→ DATA EXTRACTS
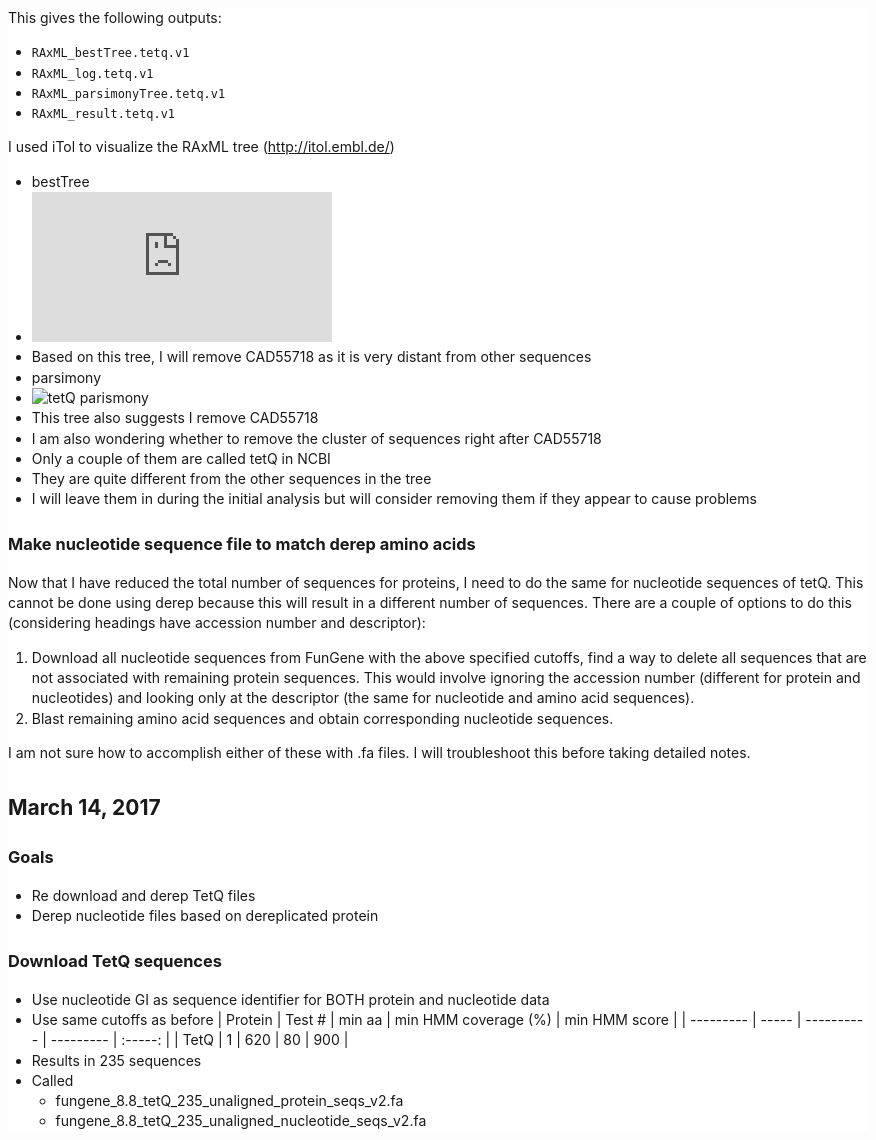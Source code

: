 This gives the following outputs:
* ```RAxML_bestTree.tetq.v1```
* ```RAxML_log.tetq.v1```
* ```RAxML_parsimonyTree.tetq.v1```
* ```RAxML_result.tetq.v1```

I used iTol to visualize the RAxML tree (http://itol.embl.de/)
* bestTree
* ![tetQ bestTree](https://github.com/ShadeLab/Xander_arsenic/blob/master/images/RAxML.best.tetQ.pdf)
* Based on this tree, I will remove CAD55718 as it is very distant from other sequences
* parsimony
 * ![tetQ parismony](https://github.com/ShadeLab/Xander_arsenic/blob/master/images/RAxML.parsimony.tetq.png)
 * This tree also suggests I remove CAD55718
 * I am also wondering whether to remove the cluster of sequences right after CAD55718
  * Only a couple of them are called tetQ in NCBI
  * They are quite different from the other sequences in the tree
  * I will leave them in during the initial analysis but will consider removing them if they appear to cause problems
  
### Make nucleotide sequence file to match derep amino acids
Now that I have reduced the total number of sequences for proteins, I need to do the same for nucleotide sequences of tetQ. This cannot be done using derep because this will result in a different number of sequences. There are a couple of options to do this (considering headings have accession number and descriptor): 
1. Download all nucleotide sequences from FunGene with the above specified cutoffs, find a way to delete all sequences that are not associated with remaining protein sequences. This would involve ignoring the accession number (different for protein and nucleotides) and looking only at the descriptor (the same for nucleotide and amino acid sequences). 
2. Blast remaining amino acid sequences and obtain corresponding nucleotide sequences. 

I am not sure how to accomplish either of these with .fa files. I will troubleshoot this before taking detailed notes. 

## March 14, 2017
### Goals
* Re download and derep TetQ files
* Derep nucleotide files based on dereplicated protein

### Download TetQ sequences
* Use nucleotide GI as sequence identifier for BOTH protein and nucleotide data
* Use same cutoffs as before 
| Protein | Test # | min aa | min HMM coverage (%) | min HMM score |
| --------- | ----- | ---------- | --------- | :-----: |
| TetQ | 1 | 620 | 80 | 900 |
* Results in 235 sequences
* Called 
  * fungene_8.8_tetQ_235_unaligned_protein_seqs_v2.fa
  * fungene_8.8_tetQ_235_unaligned_nucleotide_seqs_v2.fa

→ TASK OBJECTIVE
Search the material for the word "files" and copy every matching line.

→ OUTPUT OF THE TASK
I am not sure how to accomplish either of these with .fa files. I will troubleshoot this before taking detailed notes. 
* Re download and derep TetQ files
* Derep nucleotide files based on dereplicated protein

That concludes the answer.